CINCINNATI (AP) -
As much as President Donald Trump enjoys talking about winning and winners,
the Confederate generals he vows will not have their names removed from U.S.
military bases were not only on the losing side of rebellion against the
United States, some weren’t even considered good generals.
The 10 generals
include some who made costly battlefield blunders; others mistreated
captured Union soldiers, some were slaveholders and one was linked to the Ku
Klux Klan after the war.
Trump has dug in
his heels on renaming, saying the bases that trained and deployed heroes for
two World Wars “have become part of a Great American Heritage, a history of
Winning, Victory, and Freedom.”
However, there is
growing support in the GOP- led Senate to remove the Confederate names and
from former U.S. military leaders such as retired 4-star general David
Petraeus, who wrote last week that the bases are named “for those who took
up arms against the United States, and for the right to enslave others.”
Long revered in
much of the South, Confederate Gen. Robert E. Lee has often been a
flashpoint for opponents of honoring Confed-erates who triggered a war that
killed hundreds of thousands of Americans on U.S. soil, some of whom were
literally waving the Stars and Stripes.
Trump paid tribute
to Lee as “a great general” in an impromptu Civil War history lesson during
a 2018 rally in Lebanon, Ohio, saying Abraham Lincoln developed “a phobia”
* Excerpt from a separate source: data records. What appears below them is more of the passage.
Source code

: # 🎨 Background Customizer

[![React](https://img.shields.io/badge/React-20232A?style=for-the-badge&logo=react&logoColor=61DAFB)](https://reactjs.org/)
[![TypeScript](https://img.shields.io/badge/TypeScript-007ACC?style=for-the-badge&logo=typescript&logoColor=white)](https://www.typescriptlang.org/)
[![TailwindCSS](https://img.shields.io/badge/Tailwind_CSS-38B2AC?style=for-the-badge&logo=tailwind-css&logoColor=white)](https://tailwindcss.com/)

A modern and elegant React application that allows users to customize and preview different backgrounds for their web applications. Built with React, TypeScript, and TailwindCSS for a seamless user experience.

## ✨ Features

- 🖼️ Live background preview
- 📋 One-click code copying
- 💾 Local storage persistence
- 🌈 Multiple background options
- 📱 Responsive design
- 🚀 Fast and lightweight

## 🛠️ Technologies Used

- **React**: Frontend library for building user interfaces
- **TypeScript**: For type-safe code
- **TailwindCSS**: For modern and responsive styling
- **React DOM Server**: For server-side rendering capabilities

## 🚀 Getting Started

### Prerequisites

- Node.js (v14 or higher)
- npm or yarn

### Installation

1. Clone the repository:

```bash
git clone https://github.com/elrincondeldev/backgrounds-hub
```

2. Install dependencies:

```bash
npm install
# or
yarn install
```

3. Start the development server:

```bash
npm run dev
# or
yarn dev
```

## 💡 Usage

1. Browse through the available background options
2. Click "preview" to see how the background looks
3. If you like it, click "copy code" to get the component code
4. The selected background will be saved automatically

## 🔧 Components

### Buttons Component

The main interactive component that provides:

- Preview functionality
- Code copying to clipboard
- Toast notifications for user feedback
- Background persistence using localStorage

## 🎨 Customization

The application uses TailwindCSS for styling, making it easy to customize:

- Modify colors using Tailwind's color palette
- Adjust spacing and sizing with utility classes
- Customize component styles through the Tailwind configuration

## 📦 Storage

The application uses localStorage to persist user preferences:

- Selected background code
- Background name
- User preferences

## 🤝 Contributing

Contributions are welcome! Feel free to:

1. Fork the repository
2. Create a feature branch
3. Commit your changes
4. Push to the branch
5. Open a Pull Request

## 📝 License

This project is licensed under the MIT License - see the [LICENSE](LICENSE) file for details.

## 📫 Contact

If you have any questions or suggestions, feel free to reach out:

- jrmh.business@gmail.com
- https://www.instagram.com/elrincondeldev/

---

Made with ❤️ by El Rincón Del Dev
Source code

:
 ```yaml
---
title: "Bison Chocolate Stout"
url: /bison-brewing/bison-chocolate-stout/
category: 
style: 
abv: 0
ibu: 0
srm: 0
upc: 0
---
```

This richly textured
about trying to defeat Lee before turning to Gen. Ulysses S. Grant of nearby
Point Pleasant, Ohio, for success.
While Lee’s early
victories prolonged the war, his failure at the battle of Gettysburg in
1863, capped by the disastrous Pickett’s Charge into Union fire, was the
turning point of the war.
Lee was a
slaveholder in his native Virginia and at least one of his former slaves
testified that Lee had him whipped brutally. During his incursion into free
state Pennsylvania Lee’s troops kidnapped freed blacks and drove them into
slavery.
Gen. Braxton Bragg,
namesake for the North Carolina Army base, was also a slaveholder and a
general who resigned his command after defeat in 1863 at Chattanooga. He
also lost at Perryville and Stones River in 1862. He was hated by his own
men for his harsh discipline, first in the U.S. Army and later in the
Confederate Army of the Tennessee.
On ABC’s “This
Week” Sunday, George Stephanopoulos asked Sen. James Lankford, R-Oklahoma,
if it’s time to stop having military bases named after Confederate generals
like Bragg.
Lankford indicated
agreement, comparing it to names of schools and saying that children should
be able to have their school’s namesake as a role model. “You would have
that on a military base as well,” Lankford said. “So, if you have a military
base that is named after someone that actually rebelled against the United
States government, then you would want to be able to go back and look at
that name. That should be a pretty basic principle.”
Gen. John Bell
Hood, namesake of the Texas base, lost the key city of Atlanta in 1864 after
a series of disastrous attacks. Later he and his other commanders slept at
Spring Hill, Tennessee allowing Union soldiers to get away on a road so
close to the sleeping Confederates that some reportedly used the rebels’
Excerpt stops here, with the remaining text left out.